Building Real-Time Web Apps With WebSockets
A practical guide to WebSocket architecture for production applications — connection management, reconnection strategies, and scaling considerations.
WebSockets unlock a class of user experiences that polling can’t match — live dashboards, collaborative editing, real-time notifications, chat. We’ve built WebSocket-powered features in chat platforms, venue management systems, and scheduling tools. Here’s what the production experience teaches you.
The Connection Lifecycle
A WebSocket connection isn’t a request — it’s a persistent session. You need to think about it as infrastructure, not a transaction.
When you open a WebSocket connection:
- HTTP handshake upgrades to WS protocol
- A persistent TCP connection is maintained
- Either party can send frames at any time
- Either party can close the connection
The naive assumption is that connections stay open indefinitely.
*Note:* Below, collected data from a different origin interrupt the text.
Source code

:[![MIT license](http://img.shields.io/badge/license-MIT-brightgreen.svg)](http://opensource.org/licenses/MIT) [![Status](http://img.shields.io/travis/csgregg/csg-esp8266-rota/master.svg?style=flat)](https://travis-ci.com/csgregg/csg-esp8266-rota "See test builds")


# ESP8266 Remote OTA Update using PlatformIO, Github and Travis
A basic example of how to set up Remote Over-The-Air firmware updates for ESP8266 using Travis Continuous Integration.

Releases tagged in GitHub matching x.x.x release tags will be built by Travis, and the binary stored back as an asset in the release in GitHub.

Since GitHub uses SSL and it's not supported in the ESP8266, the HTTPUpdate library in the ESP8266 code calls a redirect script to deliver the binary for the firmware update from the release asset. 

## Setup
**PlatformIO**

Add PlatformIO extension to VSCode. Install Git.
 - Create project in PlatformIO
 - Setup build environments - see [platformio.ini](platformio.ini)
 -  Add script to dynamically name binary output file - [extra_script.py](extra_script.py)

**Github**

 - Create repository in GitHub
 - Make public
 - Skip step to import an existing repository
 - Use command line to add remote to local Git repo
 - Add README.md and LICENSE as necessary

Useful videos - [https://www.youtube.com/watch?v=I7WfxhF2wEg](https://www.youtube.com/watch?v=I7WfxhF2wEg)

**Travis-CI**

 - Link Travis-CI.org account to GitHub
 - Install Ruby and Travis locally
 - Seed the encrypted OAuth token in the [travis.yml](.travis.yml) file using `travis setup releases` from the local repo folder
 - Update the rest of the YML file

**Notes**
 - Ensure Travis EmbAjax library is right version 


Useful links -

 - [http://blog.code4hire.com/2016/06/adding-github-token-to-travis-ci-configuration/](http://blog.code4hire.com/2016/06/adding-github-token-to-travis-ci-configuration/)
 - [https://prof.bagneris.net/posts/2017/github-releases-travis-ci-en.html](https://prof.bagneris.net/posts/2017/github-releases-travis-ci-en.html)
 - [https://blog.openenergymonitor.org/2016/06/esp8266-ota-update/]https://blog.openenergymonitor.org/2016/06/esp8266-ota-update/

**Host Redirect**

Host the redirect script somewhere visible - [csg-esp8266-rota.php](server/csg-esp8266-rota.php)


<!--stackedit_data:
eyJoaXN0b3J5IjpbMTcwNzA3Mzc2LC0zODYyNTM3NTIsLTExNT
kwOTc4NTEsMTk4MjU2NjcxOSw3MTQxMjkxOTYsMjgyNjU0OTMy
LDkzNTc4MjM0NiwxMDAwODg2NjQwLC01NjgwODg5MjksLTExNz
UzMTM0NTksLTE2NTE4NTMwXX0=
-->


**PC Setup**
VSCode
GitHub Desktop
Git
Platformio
In practice, mobile devices sleep, browsers throttle background tabs, proxies impose timeouts, and networks blip. Plan for disconnections from day one.
Client-Side Reconnection
class ReconnectingWebSocket {
constructor(url) {
this.url = url;
this.reconnectDelay = 1000;
this.maxDelay = 30000;
this.connect();
}
connect() {
this.ws = new WebSocket(this.url);
this.ws.onopen = () => {
this.reconnectDelay = 1000; // reset backoff on success
this.onConnect?.();
};
this.ws.onclose = () => this.scheduleReconnect();
this.ws.onerror = () => this.ws.close();
this.ws.onmessage = (e) => this.onMessage?.(JSON.parse(e.data));
}
scheduleReconnect() {
setTimeout(() => this.connect(), this.reconnectDelay);
this.reconnectDelay = Math.min(this.reconnectDelay * 2, this.maxDelay);
}
}Exponential backoff prevents thundering herd reconnections when a server restarts. Every client reconnecting simultaneously is the last thing a recovering server needs.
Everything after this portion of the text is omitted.